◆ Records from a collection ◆
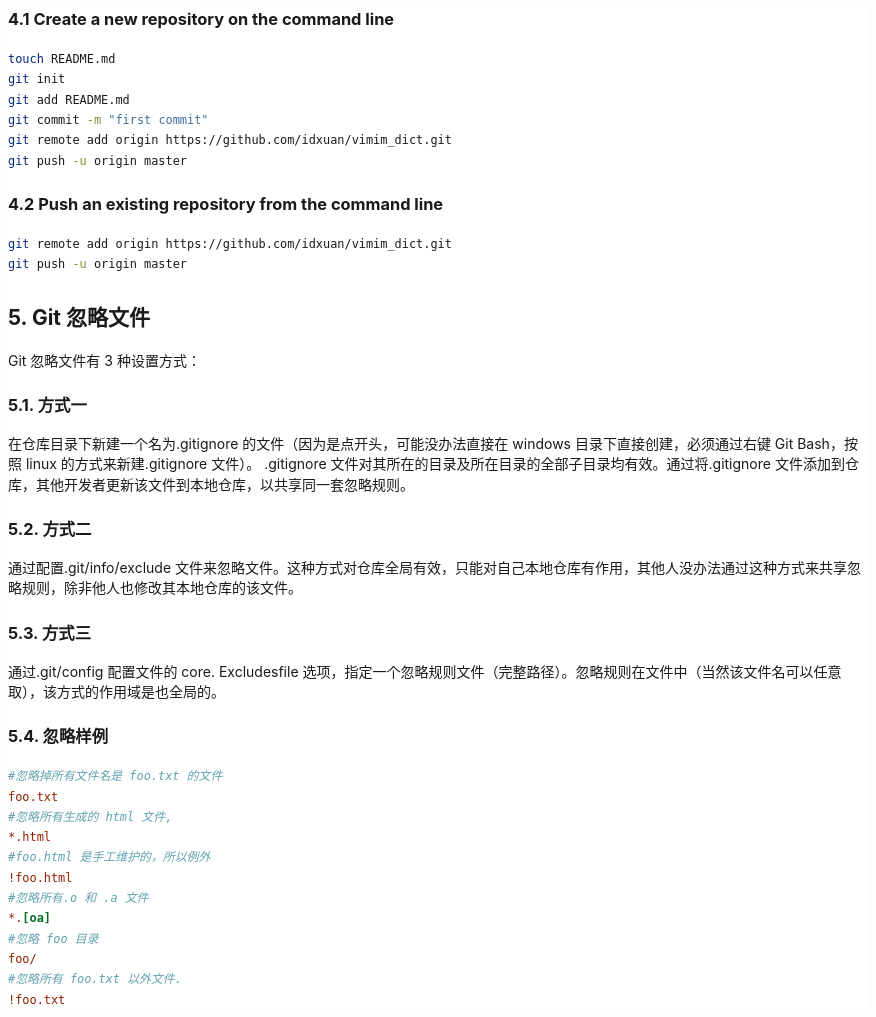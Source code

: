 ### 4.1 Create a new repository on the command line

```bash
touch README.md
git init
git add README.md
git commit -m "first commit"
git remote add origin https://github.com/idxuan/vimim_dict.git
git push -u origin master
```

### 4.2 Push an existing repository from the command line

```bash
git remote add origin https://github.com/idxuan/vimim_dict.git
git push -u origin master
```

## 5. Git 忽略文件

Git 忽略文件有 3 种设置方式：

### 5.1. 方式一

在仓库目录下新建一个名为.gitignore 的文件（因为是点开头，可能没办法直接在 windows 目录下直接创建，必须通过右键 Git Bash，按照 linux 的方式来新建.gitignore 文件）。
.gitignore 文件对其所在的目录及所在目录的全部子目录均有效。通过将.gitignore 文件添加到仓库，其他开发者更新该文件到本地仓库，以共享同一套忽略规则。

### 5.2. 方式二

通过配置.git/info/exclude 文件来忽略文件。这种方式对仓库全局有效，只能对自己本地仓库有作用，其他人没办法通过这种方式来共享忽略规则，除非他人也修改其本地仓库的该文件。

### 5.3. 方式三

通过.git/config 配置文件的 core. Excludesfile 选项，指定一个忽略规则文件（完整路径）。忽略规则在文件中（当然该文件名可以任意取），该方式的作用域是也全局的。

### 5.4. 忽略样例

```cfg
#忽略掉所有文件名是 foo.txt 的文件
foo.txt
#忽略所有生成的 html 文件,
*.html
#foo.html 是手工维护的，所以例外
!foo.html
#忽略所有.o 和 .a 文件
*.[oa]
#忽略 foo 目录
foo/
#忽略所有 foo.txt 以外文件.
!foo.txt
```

◆ TASK DIRECTIONS ◆
Output must match the lines from the start of the records above through the line that contains "### 5.1. 方式一", exactly and with every picture removed.

◆ ANSWER TO THIS PROBLEM ◆
Source code

: ### 4.1 Create a new repository on the command line

```bash
touch README.md
git init
git add README.md
git commit -m "first commit"
git remote add origin https://github.com/idxuan/vimim_dict.git
git push -u origin master
```

### 4.2 Push an existing repository from the command line

```bash
git remote add origin https://github.com/idxuan/vimim_dict.git
git push -u origin master
```

## 5. Git 忽略文件

Git 忽略文件有 3 种设置方式：

### 5.1. 方式一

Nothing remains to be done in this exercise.